**Exercise requirements**
In the reply, include exactly the lines of the entries below from the first to the line with "## Checking For Balance", that line included.

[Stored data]
⟨

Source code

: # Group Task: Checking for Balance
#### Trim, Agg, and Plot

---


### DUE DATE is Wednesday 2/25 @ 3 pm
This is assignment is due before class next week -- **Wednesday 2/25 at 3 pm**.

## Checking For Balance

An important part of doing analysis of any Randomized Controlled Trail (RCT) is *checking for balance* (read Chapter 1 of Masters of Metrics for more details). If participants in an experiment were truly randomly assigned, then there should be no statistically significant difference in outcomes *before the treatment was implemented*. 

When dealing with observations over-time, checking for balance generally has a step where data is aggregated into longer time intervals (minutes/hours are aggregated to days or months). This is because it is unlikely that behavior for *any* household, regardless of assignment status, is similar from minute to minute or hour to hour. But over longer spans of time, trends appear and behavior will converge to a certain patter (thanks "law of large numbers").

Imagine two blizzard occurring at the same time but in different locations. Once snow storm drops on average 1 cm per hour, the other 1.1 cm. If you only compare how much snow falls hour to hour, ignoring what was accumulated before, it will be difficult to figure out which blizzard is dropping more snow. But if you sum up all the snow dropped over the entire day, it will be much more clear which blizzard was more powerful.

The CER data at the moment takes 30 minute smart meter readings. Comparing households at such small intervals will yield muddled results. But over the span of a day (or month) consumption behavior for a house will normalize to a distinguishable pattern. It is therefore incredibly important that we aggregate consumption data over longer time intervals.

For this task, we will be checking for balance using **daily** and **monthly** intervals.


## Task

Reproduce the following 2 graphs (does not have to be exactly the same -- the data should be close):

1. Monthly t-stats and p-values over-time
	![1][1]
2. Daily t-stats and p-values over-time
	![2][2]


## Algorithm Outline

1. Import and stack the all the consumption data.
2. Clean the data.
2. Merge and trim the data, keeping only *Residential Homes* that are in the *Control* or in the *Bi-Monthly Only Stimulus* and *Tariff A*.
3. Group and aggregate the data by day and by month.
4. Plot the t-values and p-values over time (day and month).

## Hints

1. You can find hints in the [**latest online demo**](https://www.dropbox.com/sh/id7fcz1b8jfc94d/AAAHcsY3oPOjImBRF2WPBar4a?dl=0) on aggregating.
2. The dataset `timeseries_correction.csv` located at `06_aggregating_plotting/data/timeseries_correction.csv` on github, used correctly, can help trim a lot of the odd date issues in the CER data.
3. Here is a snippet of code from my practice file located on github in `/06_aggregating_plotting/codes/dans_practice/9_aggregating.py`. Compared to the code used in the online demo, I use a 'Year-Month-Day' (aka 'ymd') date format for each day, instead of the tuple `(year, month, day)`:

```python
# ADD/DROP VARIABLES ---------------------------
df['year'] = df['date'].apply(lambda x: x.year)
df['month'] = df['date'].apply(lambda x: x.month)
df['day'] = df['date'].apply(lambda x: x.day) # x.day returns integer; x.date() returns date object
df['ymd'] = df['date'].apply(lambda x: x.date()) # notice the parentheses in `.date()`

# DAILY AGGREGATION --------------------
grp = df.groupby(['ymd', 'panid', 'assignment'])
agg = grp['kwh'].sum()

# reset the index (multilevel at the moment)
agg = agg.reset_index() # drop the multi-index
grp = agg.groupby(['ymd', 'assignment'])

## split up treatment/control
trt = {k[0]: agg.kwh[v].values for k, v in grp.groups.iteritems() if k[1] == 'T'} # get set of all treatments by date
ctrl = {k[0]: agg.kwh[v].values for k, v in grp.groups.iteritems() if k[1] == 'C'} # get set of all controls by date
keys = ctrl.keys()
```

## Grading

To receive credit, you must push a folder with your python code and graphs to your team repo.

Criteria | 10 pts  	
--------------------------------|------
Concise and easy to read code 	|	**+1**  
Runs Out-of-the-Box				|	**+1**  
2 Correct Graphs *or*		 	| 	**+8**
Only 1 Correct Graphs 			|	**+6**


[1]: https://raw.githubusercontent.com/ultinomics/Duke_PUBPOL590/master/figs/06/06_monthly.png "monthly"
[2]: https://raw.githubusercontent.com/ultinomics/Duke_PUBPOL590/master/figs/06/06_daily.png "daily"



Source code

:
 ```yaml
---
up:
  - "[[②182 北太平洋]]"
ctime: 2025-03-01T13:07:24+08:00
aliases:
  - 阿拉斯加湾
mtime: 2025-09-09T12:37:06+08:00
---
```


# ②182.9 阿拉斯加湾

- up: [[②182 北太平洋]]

⟩

**Result of this exercise**
Source code

: # Group Task: Checking for Balance
#### Trim, Agg, and Plot

---


### DUE DATE is Wednesday 2/25 @ 3 pm
This is assignment is due before class next week -- **Wednesday 2/25 at 3 pm**.

## Checking For Balance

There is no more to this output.